The headache Alice had been trying to suppress turned out not to care about whether or not it was wanted. After the interview, she was plagued with a burning, palpitating pain in the head, from the back of the skull all the way up to the top of her head.
After leaving the office, she immediately made her way to L'Étoile, one of the restaurants near the Rilex Internationals' Headquarters. Her driver put on his favourite song, which she knew word for word by now. It was agonizing to hear it with a headache like this, but she reckoned that she just had to deal with it, as it was only a ten-minute drive.
"Thank you, Mr. Lewis," Alice greeted, as she got out of the car. Her uber-driver nodded respectfully and drove away, only to return again when Alice had had enough and was ready to go home.
She turned to face the restaurant. The name was written in curly, lightened letters above the entrance. Underneath, also shining brightly, were five golden stars, indicating the restaurant's exquisite quality in food. It was her favourite place to dine and by now she had automatically a place reserved on her name at Friday evenings.

When she walked in, Alice was greeted by the excited employees. Each of them bore a smile that almost looked real.

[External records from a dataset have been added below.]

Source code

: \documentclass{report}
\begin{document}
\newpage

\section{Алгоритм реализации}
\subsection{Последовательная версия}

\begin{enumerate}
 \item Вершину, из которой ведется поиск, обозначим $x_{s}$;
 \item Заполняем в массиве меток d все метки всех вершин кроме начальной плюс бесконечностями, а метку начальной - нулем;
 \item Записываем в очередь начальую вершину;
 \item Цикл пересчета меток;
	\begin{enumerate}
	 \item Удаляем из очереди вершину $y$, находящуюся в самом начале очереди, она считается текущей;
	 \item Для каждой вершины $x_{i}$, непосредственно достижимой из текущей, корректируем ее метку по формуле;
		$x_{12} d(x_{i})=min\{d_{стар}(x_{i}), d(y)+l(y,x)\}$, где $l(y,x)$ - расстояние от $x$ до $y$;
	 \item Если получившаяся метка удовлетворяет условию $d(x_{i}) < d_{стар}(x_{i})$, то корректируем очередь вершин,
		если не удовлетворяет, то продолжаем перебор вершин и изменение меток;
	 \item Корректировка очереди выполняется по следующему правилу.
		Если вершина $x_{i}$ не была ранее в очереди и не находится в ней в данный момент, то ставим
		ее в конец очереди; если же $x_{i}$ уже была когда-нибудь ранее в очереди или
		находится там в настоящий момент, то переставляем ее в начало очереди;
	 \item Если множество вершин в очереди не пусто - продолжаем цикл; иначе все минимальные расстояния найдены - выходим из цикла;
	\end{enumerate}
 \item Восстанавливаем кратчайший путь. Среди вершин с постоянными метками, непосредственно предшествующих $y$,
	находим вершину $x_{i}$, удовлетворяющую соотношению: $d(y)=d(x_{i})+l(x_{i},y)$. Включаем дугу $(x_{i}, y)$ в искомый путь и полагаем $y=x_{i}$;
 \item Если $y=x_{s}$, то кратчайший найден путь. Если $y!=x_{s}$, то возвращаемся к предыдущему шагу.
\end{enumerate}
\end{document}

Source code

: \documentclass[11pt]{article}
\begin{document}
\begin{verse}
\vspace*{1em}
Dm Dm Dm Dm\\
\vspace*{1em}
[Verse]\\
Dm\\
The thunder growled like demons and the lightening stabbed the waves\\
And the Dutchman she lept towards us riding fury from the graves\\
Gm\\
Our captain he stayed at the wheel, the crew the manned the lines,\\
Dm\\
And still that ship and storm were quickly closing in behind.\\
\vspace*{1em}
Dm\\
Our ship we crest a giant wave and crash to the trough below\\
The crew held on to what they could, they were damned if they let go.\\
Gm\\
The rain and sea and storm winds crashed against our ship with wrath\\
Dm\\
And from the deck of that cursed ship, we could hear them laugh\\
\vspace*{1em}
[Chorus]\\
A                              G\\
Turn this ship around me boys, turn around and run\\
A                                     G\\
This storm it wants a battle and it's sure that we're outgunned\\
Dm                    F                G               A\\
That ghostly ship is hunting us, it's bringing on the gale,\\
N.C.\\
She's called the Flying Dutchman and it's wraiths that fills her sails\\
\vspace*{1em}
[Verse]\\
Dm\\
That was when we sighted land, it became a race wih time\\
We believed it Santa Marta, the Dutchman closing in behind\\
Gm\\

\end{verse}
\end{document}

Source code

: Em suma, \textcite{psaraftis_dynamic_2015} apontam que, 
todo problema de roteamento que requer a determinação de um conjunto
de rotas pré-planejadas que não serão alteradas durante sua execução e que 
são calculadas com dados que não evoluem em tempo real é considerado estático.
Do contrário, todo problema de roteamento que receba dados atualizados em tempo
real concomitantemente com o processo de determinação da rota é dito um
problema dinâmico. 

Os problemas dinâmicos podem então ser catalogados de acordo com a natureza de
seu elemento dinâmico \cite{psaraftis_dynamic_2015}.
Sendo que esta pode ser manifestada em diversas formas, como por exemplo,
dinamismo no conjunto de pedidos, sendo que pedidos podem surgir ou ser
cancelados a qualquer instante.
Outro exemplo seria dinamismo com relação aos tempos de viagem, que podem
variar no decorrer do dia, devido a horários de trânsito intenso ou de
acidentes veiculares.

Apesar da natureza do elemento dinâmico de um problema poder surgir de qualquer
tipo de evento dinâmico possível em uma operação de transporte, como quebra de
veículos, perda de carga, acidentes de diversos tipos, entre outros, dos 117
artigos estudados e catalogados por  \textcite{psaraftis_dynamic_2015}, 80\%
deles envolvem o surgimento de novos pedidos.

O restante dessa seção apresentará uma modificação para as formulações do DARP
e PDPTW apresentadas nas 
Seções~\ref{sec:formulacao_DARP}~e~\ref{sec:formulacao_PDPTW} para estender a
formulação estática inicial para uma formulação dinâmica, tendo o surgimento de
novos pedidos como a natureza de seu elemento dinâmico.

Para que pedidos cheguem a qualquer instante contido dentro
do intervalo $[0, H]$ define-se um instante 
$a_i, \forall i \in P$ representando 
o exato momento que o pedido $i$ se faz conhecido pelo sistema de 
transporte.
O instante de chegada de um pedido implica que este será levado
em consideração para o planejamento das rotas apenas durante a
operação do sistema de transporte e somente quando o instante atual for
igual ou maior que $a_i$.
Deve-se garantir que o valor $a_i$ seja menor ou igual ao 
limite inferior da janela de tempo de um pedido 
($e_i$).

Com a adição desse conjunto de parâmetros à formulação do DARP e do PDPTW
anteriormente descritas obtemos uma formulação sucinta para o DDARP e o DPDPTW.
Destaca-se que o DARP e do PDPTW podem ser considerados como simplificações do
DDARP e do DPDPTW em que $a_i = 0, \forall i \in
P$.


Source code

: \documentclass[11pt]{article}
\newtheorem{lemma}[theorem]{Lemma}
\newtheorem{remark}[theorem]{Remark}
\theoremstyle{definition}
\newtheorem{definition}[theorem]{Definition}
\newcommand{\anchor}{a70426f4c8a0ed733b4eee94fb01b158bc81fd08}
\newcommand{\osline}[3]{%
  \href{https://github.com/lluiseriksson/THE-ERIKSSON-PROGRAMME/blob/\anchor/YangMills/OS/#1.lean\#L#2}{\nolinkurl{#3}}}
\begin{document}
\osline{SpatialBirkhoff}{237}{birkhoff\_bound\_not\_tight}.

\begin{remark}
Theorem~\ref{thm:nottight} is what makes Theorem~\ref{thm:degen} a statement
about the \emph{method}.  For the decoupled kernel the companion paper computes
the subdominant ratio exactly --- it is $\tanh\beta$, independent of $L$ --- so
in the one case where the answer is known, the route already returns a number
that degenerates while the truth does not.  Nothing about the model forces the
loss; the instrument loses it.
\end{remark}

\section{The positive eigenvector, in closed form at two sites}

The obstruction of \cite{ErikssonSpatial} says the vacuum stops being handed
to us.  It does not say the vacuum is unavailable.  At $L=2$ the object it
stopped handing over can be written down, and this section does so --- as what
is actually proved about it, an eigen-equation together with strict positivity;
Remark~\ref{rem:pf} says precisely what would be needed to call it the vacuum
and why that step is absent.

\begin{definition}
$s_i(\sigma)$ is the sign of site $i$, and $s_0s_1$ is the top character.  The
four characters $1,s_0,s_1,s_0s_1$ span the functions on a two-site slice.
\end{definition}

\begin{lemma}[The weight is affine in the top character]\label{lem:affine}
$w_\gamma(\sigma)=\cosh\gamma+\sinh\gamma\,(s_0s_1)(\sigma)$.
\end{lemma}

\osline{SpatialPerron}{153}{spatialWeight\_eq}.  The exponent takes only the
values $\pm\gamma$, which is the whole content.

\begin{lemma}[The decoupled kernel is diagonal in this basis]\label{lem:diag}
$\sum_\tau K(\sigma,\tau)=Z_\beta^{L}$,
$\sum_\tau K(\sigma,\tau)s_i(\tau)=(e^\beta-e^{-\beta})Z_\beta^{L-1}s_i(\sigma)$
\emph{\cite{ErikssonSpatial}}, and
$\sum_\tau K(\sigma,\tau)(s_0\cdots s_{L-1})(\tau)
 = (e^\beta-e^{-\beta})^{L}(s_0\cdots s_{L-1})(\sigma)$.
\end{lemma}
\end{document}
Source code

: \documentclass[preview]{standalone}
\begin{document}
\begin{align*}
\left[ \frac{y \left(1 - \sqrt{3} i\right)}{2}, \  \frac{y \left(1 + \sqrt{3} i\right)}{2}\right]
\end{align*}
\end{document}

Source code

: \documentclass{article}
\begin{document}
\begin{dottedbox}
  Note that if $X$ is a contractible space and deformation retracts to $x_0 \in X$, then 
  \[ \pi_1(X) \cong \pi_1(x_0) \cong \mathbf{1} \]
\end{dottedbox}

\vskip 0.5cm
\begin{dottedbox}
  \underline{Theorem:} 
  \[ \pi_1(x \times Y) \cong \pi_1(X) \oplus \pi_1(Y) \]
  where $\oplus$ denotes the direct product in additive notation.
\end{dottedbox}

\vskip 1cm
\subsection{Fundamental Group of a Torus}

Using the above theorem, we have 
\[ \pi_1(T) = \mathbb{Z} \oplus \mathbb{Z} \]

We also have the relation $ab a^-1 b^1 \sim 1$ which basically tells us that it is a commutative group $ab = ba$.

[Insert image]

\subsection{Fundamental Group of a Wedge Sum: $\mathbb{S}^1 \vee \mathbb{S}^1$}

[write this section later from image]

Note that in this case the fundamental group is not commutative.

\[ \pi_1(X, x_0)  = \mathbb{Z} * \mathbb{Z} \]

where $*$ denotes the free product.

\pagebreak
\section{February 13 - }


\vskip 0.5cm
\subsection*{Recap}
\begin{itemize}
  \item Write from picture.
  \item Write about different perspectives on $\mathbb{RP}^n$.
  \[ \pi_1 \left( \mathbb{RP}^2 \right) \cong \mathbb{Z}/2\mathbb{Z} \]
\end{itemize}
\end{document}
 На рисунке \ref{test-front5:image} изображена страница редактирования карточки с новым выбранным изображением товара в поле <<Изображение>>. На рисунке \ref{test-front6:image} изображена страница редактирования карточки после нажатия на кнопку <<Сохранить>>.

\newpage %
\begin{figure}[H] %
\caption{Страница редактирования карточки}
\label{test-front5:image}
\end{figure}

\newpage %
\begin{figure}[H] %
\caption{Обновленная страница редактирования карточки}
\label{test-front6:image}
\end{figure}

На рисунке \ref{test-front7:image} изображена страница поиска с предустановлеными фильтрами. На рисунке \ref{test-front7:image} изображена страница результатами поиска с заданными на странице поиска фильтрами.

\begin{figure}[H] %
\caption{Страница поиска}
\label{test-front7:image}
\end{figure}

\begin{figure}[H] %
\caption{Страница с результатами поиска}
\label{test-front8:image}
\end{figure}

Pearly white grins never faded off of their faces, which made Alice feel more annoyed than pleased. With their white blouses tucked in their black pants, held up by a belt, and their feet stuck in shiny black shoes, they danced like figure skaters through the tables, bringing some drinks here and some food there. The men wore bow ties and the women were allowed to keep the upper button open, showing just their thin, sharp collar bones but left the rest to the imagination of the wealthy customers.
The smell of luxurious food and lavendel came to welcome her when she walked through the wardrobe to the front desk. Almost immediately someone of the staff came running down, meeting her with a bright smile. It was a tiny girl, probably just out of her puberty. She had her hair in a loose bun and her wide, genuine smile revealed that she probably just started working here, or had a lot of perseverance when it came to her trust in humanity.
"Miss Richmond, we have your table ready!" she chimed, her voice as sweet and tingling as bells on an early Christmas morning. I despised her already.
I nodded curtly and followed her. As I walked after her to my table, I noticed the edge of her blouse was sticking out of her pants. It was a small detail, a small flaw in the perfectness that the restaurant strived for. I was dissatisfied, as I always was when small imperfections occurred. Did I not strive for the very best?
The girl brought me to my table and handed me the menu before I could even sit down.
"Or will it be the usual?" she asked me with raised eyebrows. I shook my head as I took the menu from her hands, a little rougher than I had intended to. I decided it did not matter.
"I wish to look first, thank you very much," I said, already feeling my annoyance rise with the new young adolescent. "I do like to have a bottle of red wine."
"On my way, Miss!" the girl sang. She darted off towards the bar and I had to suppress the urge to massage my temples.
I opened the menu and looked at it like I didn't know every single thing that was on the card already by heart. My eyes followed the letters and read it all again whilst I tried to decide whether or not I indeed should choose my usual choice: Australian Short Rib, dressed in Worcester sauce and with roseval potatoes and vegetables at the side. It was a dish I looked forward to every week, as I only ate once at L'Étoile. Even after a while, it did not bore.
But I did not feel like it tonight. Maybe it was the change of waitress, or the fact that her blouse had not been tucked all the way in her pants, but she felt off. Perhaps it was just the weekly downer and it just happened to be on the night she went out for food or perhaps it was something else, but she did not want her steak tonight.

That is when the waitress came back with her bottle of wine, I handed her back the menu with a polite smile and said: "I would like to have the Carrot-Ricotta Quiche, please."
The girl eagerly wrote it down on a piece of paper, nodding as if agreed with my choice.
"On my way, Miss!" she said again, before running off to tell the kitchen staff what I wanted. I watched her go. Her blouse was not tucked into her pants yet.
I poured the wine and decided that I would have the whole bottle tonight.